Ubuntu 14.10 is listed as recommended as not only have they been building for POWER8 but have spent some time ensuring things work fairly well out-of-the-box (both as a KVM guest and running native on the bare metal). Or, you can always just boot whatever the mainline kernel is at – build for the POWERNV (POWER non-virtualized) platform (be sure to include all the required drivers) and have fun!

OpenPower firmware up on github!

With the whole OpenPower thing, a lot of low level firmware is being open sourced, which is really exciting for the platform – the less proprietary code sitting in memory the better in my books.

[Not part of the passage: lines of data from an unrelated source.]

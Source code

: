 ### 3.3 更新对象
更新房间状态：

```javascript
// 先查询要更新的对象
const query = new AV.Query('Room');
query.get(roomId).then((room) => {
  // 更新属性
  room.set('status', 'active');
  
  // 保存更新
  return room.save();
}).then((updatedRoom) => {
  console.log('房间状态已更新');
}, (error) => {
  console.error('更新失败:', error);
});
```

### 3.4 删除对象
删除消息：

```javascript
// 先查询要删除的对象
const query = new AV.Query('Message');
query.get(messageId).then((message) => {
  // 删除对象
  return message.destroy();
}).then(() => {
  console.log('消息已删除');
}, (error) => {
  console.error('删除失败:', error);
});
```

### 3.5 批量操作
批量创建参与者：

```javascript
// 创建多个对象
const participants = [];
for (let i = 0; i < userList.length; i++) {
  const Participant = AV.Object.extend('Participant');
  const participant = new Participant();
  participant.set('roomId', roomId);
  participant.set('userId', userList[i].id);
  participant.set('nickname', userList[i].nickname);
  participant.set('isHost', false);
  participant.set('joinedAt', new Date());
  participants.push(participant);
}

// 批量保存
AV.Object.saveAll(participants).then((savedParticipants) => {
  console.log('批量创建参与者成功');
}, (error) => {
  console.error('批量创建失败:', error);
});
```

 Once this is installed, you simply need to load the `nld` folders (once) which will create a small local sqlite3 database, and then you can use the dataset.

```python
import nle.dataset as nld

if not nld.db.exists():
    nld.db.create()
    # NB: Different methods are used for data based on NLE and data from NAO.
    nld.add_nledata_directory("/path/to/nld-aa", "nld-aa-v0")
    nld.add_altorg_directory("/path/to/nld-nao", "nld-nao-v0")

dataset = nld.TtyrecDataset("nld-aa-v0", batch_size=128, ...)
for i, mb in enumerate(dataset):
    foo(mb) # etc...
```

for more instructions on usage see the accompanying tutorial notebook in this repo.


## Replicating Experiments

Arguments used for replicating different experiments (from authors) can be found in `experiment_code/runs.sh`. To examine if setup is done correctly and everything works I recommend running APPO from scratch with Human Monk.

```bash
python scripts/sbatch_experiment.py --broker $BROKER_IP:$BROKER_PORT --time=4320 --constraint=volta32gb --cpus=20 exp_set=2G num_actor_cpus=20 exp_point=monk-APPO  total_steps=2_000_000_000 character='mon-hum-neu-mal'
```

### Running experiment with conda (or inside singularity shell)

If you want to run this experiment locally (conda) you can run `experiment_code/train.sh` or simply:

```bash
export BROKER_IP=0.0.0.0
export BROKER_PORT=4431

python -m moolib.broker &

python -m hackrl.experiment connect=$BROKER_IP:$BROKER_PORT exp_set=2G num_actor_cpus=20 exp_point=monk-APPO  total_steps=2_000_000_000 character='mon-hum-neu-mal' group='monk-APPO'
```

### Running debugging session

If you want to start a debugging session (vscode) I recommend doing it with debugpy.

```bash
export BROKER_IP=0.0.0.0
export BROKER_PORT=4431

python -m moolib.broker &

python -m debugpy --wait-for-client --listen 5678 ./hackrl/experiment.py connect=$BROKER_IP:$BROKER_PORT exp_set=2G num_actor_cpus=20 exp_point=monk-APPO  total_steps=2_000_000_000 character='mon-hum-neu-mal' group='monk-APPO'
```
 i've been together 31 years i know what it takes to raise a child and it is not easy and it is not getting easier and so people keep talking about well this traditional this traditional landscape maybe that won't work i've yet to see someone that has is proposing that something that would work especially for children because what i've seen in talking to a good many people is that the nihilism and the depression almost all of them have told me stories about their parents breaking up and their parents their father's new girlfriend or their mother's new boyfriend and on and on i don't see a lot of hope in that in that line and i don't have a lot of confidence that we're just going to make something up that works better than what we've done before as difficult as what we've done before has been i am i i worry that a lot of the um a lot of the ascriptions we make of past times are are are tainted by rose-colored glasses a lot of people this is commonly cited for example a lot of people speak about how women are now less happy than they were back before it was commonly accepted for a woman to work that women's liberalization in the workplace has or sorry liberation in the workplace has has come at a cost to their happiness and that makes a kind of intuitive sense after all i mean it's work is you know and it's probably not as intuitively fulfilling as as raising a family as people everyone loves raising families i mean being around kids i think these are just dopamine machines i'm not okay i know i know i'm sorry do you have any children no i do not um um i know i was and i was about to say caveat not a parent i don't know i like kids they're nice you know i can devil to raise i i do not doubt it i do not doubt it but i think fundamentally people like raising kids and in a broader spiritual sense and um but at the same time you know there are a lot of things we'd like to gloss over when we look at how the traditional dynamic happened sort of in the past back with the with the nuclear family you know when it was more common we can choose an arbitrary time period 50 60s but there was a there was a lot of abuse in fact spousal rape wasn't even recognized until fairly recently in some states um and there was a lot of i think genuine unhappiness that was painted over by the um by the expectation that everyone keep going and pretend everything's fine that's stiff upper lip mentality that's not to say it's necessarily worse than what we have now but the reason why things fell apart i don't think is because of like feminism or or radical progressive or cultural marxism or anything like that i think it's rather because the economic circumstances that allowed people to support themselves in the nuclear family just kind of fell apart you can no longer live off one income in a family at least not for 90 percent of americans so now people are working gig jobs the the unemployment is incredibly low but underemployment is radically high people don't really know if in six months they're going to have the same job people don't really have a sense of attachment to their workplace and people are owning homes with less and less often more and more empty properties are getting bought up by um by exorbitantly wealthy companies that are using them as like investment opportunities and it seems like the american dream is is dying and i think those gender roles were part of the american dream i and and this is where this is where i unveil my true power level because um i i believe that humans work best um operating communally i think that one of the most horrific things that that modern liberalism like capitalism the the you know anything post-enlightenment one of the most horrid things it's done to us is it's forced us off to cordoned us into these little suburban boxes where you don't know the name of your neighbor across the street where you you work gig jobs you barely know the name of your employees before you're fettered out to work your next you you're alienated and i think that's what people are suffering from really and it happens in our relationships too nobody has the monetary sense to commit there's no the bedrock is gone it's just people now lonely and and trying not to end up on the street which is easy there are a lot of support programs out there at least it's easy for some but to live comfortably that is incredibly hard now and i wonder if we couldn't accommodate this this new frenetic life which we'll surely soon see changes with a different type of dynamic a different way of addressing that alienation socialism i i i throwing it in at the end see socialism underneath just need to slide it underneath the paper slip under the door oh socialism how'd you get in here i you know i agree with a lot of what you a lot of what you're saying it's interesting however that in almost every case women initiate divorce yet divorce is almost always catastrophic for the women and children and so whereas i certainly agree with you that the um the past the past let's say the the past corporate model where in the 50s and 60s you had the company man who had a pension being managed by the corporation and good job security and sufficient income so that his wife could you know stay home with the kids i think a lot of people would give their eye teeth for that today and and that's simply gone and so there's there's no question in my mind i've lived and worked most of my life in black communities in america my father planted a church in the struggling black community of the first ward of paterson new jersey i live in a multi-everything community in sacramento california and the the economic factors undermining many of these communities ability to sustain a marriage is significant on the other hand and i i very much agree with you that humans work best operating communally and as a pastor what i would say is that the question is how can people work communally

If you go to https://github.com/open-power you’ll see code for a bunch of the low level firmware for OpenPower and POWER8.

Hostboot is the bit of code that brings up the CPU and skiboot both sets up hardware and provides runtime services to Linux (such as talking to the service processor, if one is present).

Patches to https://github.com/open-power/skiboot/blob/master/doc/overview.txt are (of course) really quite welcome. It shouldn’t be too hard to get your head around the basics.

To see the Linux side of the OPAL interface, go check out linux/arch/powerpc/platforms/powernv -there you can see how we ask OPAL to do things for us.

If you buy a POWER8 system from IBM running PowerKVM you’re running this code.